Like all privileged millennials, Ken Lowe is taking a gap year! Join him for this monthly feature throughout 2020, seeking out the essential, the classic, the weird, and the infamous films of a foreign country. This year, the spotlight is on France.
“[George Méliès] invented everything, basically, he invented it all. And when you see these colored images moving, the way he composed these frames and what he did with the action, it’s like looking at illuminated manuscripts moving.” —Martin Scorsese, in an interview about his film Hugo.
What, indeed, is “cinema?” Film Twitter has no shortage of opinions on what it is, what it isn’t, what it isn’t not.

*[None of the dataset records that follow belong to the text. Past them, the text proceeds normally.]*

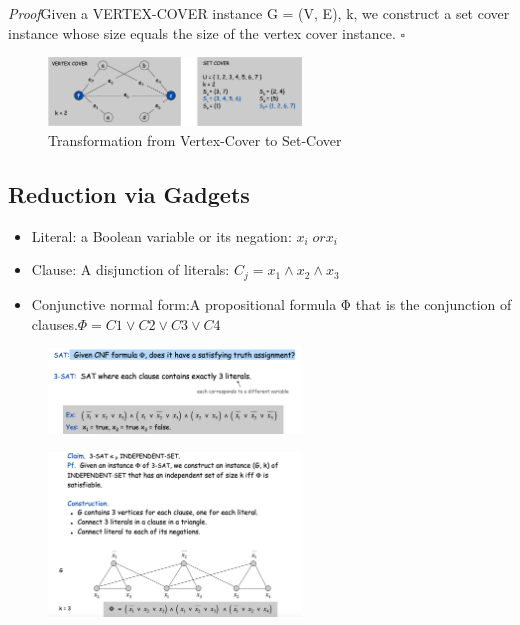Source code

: \documentclass[11pt]{article}
\newenvironment{proof}[1]{\par\textit{Proof}\space#1}{\hfill\ensuremath{\square}}
\begin{document}
\begin{proof}
Given a VERTEX-COVER instance G = (V, E), k, we construct a set cover instance whose size equals the size of the vertex cover instance.
\end{proof}

\begin{figure}[H]
		\centering
		\includegraphics[width=0.6\textwidth ]{vertexSet}
		\caption{Transformation from Vertex-Cover to Set-Cover}
\end{figure}

\subsection{Reduction via Gadgets}

\begin{itemize}
\item{Literal: a Boolean variable or its negation: $x_{i} \; or x_{i}$}
\item{Clause: A disjunction of literals: $C_{j} =x_{1} \land x_{2}  \land x_{3}$}
\item{Conjunctive normal form:A propositional formula Φ that is the conjunction of clauses.$ Φ= C1 \lor C2 \lor C3 \lor C4$}
\end{itemize}

\begin{figure}[H]
		\centering
		\includegraphics[width=0.6\textwidth ]{sat}
\end{figure}

\begin{figure}[H]
		\centering
		\includegraphics[width=0.6\textwidth ]{indsat}
\end{figure}
\end{document}
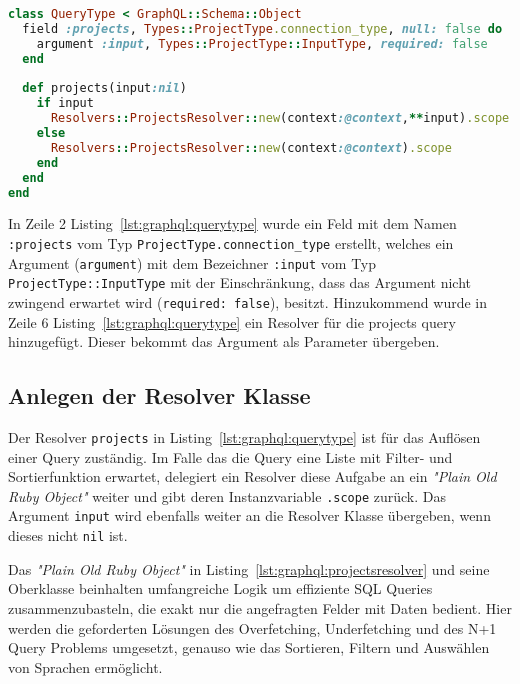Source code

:\begin{lstlisting}[language=Ruby,float=h!,caption={Definition des QueryType als Einstiegspunkt in alle Queries. \lstinline|/graphql/types/query_type.rb|}, label={lst:graphql:querytype}]
class QueryType < GraphQL::Schema::Object
  field :projects, Types::ProjectType.connection_type, null: false do
    argument :input, Types::ProjectType::InputType, required: false
  end
  
  def projects(input:nil)
    if input
      Resolvers::ProjectsResolver::new(context:@context,**input).scope
    else
      Resolvers::ProjectsResolver::new(context:@context).scope
    end
  end
end
\end{lstlisting}

In Zeile 2 Listing~\ref{lst:graphql:querytype} wurde ein Feld mit dem Namen \lstinline|:projects| vom Typ \lstinline|ProjectType.connection_type| erstellt, welches ein Argument (\lstinline|argument|) mit dem Bezeichner \lstinline|:input| vom Typ \lstinline|ProjectType::InputType| mit der Einschränkung, dass das Argument nicht zwingend erwartet wird (\lstinline|required: false|), besitzt.
Hinzukommend wurde in Zeile 6 Listing~\ref{lst:graphql:querytype} ein Resolver für die projects query hinzugefügt. Dieser bekommt das Argument als Parameter übergeben.

\subsection{Anlegen der Resolver Klasse}
\label{impl:graphql:resolver}
\label{graphql:resolver}
Der Resolver \lstinline|projects| in Listing~\ref{lst:graphql:querytype} ist für das Auflösen einer Query zuständig. Im Falle das die Query eine Liste mit Filter- und Sortierfunktion erwartet,
delegiert ein Resolver diese Aufgabe an ein \emph{"Plain Old Ruby Object"} weiter und gibt deren Instanzvariable \lstinline|.scope| zurück. Das Argument \lstinline|input| wird ebenfalls weiter an die Resolver Klasse übergeben, wenn dieses nicht \lstinline|nil| ist. 

Das \emph{"Plain Old Ruby Object"} in Listing~\ref{lst:graphql:projectsresolver} und seine Oberklasse beinhalten umfangreiche Logik um effiziente SQL Queries zusammenzubasteln, die exakt nur die angefragten Felder mit Daten bedient. Hier werden die geforderten Lösungen des Overfetching, Underfetching und des N+1 Query Problems umgesetzt, genauso wie das Sortieren, Filtern und Auswählen von Sprachen ermöglicht.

What determines whether a particular film is high art versus a cynical cash-in is probably impossible to define. When he waded in to criticize the intentionality behind Marvel movies, Martin Scorsese leveled a number of criticisms that (I’ll be strung up for saying that) I agree with.
Nobody, least of all me, has much standing to tell Scorsese what is or is not cinema. Many people seemed to reduce his criticisms to an aversion to spectacular filmmaking—that is, movies intended purely as spectacle, what people have equated to rollercoasters as opposed to actual narrative. I don’t think that’s what he intended to say, and the reason I don’t is that he dedicated an entire (somewhat overlong) film in homage to France’s great-grandfather of movie magic, George Méliès.
A Trip to the Moon (Le Voyage dans la Lune) is not Méliès’ first or even his most visually stunning film—I think The Kingdom of the Fairies (1903) might be up there—but it is perhaps the one most people recognize. The fact it’s survived through an entire long century—a span of time during which most regular working people would have had no means of watching it outside of a museum or public library, until streaming internet video put that power at the fingertips of any teenager—shows how unforgettable the movie is. There is no dialogue (indeed, no audio track beyond whatever background music somebody wants to put to it) and no camera movement (because moving the enormous equipment of the day made it basically impossible), so the performances therefore have to be broad and operatic, more commedia dell’arte than anything. There are no title cards, so in one way there isn’t even “writing” so much as direction. In the most straightforward and simple way, A Trip to the Moon is its imagery.
A professor addresses a skeptical classroom, arguing (it will become clear) that a voyage to the Earth’s moon is possible. He gets some to accompany him as he boards a spaceship built around the same principle as a bullet, and he and his fellow voyagers are fired off into space. They land, giving us the surreal image of the man in the moon taking the bullet to the face.